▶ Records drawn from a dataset
--
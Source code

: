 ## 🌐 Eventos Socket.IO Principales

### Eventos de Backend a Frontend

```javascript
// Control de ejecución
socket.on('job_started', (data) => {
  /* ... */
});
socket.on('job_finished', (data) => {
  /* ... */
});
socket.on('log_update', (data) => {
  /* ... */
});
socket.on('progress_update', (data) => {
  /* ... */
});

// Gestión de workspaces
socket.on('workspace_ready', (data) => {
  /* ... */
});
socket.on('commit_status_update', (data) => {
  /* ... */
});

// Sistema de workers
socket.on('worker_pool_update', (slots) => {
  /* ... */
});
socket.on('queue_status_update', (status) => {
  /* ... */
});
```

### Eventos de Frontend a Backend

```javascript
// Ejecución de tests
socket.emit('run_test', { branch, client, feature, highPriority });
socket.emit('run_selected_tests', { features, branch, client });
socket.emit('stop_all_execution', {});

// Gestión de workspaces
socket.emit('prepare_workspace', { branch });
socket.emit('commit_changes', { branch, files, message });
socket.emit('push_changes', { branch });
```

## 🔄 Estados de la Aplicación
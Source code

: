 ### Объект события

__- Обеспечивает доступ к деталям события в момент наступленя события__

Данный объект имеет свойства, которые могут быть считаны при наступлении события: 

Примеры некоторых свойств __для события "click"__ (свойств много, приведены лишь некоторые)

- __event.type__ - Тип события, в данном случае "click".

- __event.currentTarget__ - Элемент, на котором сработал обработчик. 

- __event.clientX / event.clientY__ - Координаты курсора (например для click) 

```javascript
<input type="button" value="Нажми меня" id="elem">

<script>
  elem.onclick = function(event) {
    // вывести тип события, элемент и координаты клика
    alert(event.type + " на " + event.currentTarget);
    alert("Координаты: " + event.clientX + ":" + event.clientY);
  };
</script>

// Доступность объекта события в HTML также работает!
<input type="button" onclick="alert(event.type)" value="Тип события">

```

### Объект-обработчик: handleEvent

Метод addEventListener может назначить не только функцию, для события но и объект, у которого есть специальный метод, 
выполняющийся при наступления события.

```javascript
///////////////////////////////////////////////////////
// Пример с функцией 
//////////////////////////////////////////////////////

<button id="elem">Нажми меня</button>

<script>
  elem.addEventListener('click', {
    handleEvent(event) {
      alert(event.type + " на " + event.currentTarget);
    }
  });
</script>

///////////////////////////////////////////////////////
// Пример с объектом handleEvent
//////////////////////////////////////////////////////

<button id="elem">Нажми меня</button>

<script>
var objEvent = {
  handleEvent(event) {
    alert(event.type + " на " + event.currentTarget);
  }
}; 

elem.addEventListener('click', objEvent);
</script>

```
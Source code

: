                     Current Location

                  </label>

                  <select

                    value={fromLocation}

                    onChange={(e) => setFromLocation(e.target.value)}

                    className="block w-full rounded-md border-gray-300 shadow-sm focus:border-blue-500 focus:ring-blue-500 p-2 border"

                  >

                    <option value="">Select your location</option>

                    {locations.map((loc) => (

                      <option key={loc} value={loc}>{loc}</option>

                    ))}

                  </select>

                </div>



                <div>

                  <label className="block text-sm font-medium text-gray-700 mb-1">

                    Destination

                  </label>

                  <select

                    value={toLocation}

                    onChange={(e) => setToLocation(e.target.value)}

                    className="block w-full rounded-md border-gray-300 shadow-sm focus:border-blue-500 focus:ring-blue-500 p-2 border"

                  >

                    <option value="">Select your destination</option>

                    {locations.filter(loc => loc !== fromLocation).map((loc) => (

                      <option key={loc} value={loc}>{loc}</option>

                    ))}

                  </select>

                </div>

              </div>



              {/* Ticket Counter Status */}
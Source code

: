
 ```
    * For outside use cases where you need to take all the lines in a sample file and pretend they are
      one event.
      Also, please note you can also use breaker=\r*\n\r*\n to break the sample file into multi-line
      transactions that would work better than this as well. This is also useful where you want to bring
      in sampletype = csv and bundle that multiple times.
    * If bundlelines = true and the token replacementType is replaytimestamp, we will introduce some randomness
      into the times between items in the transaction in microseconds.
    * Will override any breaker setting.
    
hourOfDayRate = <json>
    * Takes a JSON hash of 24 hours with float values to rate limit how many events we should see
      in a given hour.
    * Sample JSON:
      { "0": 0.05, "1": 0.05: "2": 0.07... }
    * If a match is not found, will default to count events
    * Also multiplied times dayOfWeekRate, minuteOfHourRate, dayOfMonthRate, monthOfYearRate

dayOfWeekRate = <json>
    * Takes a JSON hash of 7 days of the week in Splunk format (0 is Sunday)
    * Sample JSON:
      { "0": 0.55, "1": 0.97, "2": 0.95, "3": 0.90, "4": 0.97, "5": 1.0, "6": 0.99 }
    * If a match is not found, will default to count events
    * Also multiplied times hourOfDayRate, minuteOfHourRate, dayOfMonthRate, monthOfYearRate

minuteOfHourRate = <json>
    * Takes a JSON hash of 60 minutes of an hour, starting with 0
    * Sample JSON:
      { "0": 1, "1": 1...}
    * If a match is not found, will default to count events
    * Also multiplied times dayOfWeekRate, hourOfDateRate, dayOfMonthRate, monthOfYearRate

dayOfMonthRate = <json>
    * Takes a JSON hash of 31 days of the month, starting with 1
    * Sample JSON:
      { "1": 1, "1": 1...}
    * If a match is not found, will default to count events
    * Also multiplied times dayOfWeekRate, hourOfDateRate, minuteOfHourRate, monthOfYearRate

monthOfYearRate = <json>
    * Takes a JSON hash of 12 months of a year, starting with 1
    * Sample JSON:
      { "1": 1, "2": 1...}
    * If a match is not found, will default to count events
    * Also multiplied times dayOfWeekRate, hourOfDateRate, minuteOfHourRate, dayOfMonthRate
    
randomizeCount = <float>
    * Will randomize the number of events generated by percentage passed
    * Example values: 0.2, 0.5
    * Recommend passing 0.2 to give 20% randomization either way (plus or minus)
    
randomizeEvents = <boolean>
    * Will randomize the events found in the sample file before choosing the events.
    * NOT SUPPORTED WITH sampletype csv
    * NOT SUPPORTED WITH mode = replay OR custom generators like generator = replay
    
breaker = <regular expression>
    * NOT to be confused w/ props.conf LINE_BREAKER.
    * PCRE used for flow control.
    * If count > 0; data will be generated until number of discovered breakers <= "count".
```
--
▶ TASK BRIEF
Copy every line above in which the string "обработчик" shows up.

▶ EXERCISE OUTPUT
- __event.currentTarget__ - Элемент, на котором сработал обработчик. 
### Объект-обработчик: handleEvent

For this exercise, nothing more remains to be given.